§ **Material for this exercise**
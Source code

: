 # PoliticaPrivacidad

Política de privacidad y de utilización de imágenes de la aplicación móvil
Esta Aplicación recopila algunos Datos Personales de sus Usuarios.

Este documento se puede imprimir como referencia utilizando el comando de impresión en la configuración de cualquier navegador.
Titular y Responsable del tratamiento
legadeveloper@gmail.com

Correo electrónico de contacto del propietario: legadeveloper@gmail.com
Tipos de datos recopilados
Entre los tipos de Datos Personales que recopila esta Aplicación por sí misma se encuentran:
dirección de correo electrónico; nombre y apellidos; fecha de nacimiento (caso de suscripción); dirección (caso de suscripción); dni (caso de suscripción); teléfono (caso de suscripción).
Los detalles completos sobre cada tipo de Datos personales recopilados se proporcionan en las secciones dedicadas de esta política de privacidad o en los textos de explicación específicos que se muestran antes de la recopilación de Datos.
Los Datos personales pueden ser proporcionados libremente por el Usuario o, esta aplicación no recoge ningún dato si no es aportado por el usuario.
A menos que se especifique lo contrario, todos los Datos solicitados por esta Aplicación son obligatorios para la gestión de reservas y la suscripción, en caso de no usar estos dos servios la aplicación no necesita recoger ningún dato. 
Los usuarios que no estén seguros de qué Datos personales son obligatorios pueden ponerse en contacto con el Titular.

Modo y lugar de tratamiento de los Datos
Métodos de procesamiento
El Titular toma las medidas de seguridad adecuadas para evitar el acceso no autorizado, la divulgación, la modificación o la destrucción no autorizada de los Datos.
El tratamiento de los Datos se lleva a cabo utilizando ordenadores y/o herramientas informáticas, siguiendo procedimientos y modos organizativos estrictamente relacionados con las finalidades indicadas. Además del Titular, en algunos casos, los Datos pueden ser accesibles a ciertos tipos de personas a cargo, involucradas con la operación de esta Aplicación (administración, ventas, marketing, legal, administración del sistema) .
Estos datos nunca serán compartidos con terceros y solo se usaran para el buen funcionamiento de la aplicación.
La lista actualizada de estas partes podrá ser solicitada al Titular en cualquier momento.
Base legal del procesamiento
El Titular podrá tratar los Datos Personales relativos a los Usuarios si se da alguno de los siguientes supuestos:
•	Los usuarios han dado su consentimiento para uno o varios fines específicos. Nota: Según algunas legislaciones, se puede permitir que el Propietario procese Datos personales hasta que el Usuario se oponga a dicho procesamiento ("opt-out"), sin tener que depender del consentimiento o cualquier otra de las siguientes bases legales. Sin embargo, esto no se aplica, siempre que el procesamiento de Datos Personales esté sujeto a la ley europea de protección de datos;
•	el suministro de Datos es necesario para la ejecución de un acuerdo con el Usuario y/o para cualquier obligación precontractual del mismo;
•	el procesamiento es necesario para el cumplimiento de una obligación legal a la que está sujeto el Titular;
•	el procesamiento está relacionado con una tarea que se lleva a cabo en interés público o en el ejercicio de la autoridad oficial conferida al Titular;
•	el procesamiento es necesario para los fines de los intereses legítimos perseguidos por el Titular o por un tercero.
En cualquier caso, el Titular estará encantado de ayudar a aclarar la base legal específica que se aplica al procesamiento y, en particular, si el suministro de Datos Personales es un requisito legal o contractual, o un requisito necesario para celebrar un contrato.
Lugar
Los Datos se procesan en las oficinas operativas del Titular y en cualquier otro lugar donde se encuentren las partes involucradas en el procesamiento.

§ **Aim of the exercise**
Begin at the top of the records above and quote each line exactly, ending with the line that contains "A menos que".

§ **Answer to this task**
Source code

: # PoliticaPrivacidad

Política de privacidad y de utilización de imágenes de la aplicación móvil
Esta Aplicación recopila algunos Datos Personales de sus Usuarios.

Este documento se puede imprimir como referencia utilizando el comando de impresión en la configuración de cualquier navegador.
Titular y Responsable del tratamiento
legadeveloper@gmail.com

Correo electrónico de contacto del propietario: legadeveloper@gmail.com
Tipos de datos recopilados
Entre los tipos de Datos Personales que recopila esta Aplicación por sí misma se encuentran:
dirección de correo electrónico; nombre y apellidos; fecha de nacimiento (caso de suscripción); dirección (caso de suscripción); dni (caso de suscripción); teléfono (caso de suscripción).
Los detalles completos sobre cada tipo de Datos personales recopilados se proporcionan en las secciones dedicadas de esta política de privacidad o en los textos de explicación específicos que se muestran antes de la recopilación de Datos.
Los Datos personales pueden ser proporcionados libremente por el Usuario o, esta aplicación no recoge ningún dato si no es aportado por el usuario.
A menos que se especifique lo contrario, todos los Datos solicitados por esta Aplicación son obligatorios para la gestión de reservas y la suscripción, en caso de no usar estos dos servios la aplicación no necesita recoger ningún dato. 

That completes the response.